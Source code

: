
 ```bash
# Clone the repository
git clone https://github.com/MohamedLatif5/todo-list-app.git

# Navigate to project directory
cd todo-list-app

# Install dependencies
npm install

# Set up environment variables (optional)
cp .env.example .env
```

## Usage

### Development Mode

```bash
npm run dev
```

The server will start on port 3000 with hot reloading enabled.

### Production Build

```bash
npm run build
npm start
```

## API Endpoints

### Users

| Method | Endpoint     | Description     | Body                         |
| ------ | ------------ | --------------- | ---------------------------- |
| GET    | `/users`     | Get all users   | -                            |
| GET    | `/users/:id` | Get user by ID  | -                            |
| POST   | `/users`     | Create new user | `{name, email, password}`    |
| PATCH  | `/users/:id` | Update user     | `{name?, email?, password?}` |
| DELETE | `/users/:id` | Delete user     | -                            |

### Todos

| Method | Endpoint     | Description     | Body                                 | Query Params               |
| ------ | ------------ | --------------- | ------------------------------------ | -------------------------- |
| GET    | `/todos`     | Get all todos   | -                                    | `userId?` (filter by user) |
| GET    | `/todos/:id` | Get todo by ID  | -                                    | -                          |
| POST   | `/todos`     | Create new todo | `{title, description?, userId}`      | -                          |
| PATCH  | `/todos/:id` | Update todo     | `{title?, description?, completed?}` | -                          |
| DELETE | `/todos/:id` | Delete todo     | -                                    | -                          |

===

• Exercise prompt
Repeat each of the entries exactly as written.

• Output below
Source code

:
 ```bash
# Clone the repository
git clone https://github.com/MohamedLatif5/todo-list-app.git

# Navigate to project directory
cd todo-list-app

# Install dependencies
npm install

# Set up environment variables (optional)
cp .env.example .env
```

## Usage

### Development Mode

```bash
npm run dev
```

The server will start on port 3000 with hot reloading enabled.

### Production Build

```bash
npm run build
npm start
```

## API Endpoints

### Users

| Method | Endpoint     | Description     | Body                         |
| ------ | ------------ | --------------- | ---------------------------- |
| GET    | `/users`     | Get all users   | -                            |
| GET    | `/users/:id` | Get user by ID  | -                            |
| POST   | `/users`     | Create new user | `{name, email, password}`    |
| PATCH  | `/users/:id` | Update user     | `{name?, email?, password?}` |
| DELETE | `/users/:id` | Delete user     | -                            |

### Todos

| Method | Endpoint     | Description     | Body                                 | Query Params               |
| ------ | ------------ | --------------- | ------------------------------------ | -------------------------- |
| GET    | `/todos`     | Get all todos   | -                                    | `userId?` (filter by user) |
| GET    | `/todos/:id` | Get todo by ID  | -                                    | -                          |
| POST   | `/todos`     | Create new todo | `{title, description?, userId}`      | -                          |
| PATCH  | `/todos/:id` | Update todo     | `{title?, description?, completed?}` | -                          |
| DELETE | `/todos/:id` | Delete todo     | -                                    | -                          |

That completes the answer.